Generating Samples and VMC parameters

• samples = number of samples to optimize on.
• warmupsteps
• stepsbetweensamples
• timestep
• useDrift

• max_its = maximum number of repeat optimization without generating new samples. 1-5 is regular range here. (obsolete in cslinear)
• cgsteps = number of steps for each iteration (if line minimization) (obsolete in cslinear)
• MinMethod = quadratic, linemin, or rescale. If quadratic fails, linemin is attempted.
• beta = percent of variance to mix into H matrix.
• eigcg = number of CG steps to orthogonalize to. (obsolete in cslinear)
• stepsize = distance between points in the quadratic method. In units of Umrigar's rescaling parameter.

Commonly changed options

• nstabilizers = number of different exponents to try for the stabilizer.
• stabilizerscale = amount to change the stabilizer by each time.
• bigchange = reject moves if a parameter change larger than this occurs.

Advanced Opt. options

These are options you probably want to leave alone.
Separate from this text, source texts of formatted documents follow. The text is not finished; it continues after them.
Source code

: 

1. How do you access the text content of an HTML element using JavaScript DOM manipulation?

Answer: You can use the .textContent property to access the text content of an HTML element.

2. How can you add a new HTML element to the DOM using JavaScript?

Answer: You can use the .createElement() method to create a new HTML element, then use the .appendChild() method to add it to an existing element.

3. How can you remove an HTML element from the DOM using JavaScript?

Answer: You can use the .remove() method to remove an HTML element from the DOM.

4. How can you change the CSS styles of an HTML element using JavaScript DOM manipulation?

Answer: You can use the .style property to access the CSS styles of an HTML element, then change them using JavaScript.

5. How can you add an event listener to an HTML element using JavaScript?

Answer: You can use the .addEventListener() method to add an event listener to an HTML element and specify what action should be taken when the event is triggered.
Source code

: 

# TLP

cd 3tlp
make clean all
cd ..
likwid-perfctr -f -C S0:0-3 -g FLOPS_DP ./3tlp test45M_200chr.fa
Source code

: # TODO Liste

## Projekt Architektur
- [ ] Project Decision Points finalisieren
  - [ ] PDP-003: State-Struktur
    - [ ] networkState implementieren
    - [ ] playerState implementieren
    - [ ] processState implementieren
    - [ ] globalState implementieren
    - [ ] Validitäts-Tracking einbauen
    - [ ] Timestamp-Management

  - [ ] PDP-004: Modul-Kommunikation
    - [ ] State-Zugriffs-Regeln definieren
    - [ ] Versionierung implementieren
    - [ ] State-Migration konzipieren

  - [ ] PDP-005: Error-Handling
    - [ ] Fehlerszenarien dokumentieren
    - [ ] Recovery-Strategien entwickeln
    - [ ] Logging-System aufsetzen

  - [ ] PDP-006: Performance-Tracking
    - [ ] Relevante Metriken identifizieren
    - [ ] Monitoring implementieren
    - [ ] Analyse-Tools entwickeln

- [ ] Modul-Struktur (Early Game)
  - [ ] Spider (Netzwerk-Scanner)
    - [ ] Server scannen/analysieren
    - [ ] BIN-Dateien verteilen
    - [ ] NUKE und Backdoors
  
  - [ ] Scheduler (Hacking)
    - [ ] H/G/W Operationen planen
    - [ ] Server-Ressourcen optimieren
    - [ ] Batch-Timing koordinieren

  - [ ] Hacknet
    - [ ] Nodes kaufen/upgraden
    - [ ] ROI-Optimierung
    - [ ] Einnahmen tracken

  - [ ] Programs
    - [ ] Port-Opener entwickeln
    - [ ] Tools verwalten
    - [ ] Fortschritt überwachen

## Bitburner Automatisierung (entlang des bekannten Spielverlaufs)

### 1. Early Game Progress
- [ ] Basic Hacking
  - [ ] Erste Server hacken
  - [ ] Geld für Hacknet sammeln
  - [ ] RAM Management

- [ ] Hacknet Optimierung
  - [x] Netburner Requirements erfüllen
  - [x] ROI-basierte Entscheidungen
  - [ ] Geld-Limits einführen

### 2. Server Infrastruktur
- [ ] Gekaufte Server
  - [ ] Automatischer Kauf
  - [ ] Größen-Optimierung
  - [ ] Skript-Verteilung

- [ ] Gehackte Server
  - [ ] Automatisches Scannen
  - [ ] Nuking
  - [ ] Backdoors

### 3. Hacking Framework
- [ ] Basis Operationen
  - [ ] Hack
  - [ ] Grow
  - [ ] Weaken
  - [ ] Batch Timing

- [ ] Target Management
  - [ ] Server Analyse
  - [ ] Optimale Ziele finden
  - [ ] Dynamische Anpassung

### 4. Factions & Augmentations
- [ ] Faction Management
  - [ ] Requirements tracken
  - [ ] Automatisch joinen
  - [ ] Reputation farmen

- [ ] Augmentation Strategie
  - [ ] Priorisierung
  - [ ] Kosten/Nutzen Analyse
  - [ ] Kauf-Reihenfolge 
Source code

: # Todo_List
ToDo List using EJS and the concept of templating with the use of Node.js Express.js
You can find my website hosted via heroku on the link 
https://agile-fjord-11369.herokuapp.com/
• maxWeight = maximum weight a walker can have.
• alloweddifference = allowed difference in cost function while doing the line minimization.

Cost function

• energy
• variance = unreweighted variance
• reweighted variance

As mentioned before, the eigenvalue problem does not find eigenvalues of this cost function. This cost function is used to evaluate the optimal change in parameters after a direction is determined through the eigenvalue problem. By mixing in some variance you can get a more efficient wave function for DMC and can reduce some problems you might observe when using too few samples.